Hace poco, un amigo me mandó la
historia de un himno que yo solía escuchar en la iglesia cuando era niño:
Si fuera tinta todo el mar, y todo el
cielo un gran papel,
Y cada hombre un escritor, y cada hoja
un pincel.
Nunca podrían describir el gran amor de
Dios;
Que al hombre pudo redimir de su pecado
atroz.
Estas palabras forman parte de un
antiguo poema judío que se encontró sobre la pared de la habitación de
un paciente en un centro para enfermos mentales.

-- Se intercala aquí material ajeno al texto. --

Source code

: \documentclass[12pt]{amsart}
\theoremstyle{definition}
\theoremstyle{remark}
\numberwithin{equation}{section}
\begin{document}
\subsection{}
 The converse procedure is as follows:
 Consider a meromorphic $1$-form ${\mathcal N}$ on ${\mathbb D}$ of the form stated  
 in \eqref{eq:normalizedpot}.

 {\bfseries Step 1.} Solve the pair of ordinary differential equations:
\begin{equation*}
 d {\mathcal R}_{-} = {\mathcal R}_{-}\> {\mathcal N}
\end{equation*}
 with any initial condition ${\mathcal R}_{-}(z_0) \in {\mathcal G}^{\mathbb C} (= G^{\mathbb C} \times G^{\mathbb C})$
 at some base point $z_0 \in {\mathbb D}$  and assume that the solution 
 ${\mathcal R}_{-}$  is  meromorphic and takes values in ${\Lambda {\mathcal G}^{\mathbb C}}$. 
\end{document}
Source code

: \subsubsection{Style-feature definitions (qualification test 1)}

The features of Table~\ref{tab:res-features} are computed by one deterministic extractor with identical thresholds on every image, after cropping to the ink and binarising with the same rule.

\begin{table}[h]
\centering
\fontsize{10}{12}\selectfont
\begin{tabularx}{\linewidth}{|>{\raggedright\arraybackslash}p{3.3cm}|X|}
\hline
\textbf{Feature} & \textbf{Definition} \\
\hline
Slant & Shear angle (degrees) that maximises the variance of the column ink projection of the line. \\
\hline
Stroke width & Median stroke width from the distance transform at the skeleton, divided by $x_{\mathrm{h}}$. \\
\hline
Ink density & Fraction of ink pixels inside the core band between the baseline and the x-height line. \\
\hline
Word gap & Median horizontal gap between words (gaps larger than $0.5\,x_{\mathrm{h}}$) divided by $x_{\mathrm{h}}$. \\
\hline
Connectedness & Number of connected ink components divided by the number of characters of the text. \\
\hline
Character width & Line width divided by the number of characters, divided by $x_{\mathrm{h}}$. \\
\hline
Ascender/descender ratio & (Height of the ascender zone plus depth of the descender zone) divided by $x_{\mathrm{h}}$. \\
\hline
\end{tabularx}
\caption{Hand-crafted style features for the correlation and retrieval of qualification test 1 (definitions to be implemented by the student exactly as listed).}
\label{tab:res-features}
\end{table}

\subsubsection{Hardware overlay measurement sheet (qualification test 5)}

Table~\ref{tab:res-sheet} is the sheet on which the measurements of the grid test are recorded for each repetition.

Frederick M. Lehman se conmovió tanto
con esta poesía que, posteriormente, quiso ampliarla. En 1917, sentado sobre un
cajón de limones mientras almorzaba en su lugar de trabajo, le agregó dos
estrofas y el coro, y completó el himno ¡Oh, amor de Dios!.
En el Salmo 36, el escritor describe el
consuelo que brinda la certeza del amor y la misericordia de Dios: «Señor,
hasta los cielos llega tu misericordia…» (v. 5). Independientemente de las
circunstancias de la vida, ya sea durante un momento de cordura (con una
mente que, de otro modo, estaría sumida en la confusión) o en ocasión de una
prueba oscura, el amor y la misericordia de Dios son un faro de esperanza;
nuestra fuente permanente e inextinguible de fortaleza y confianza.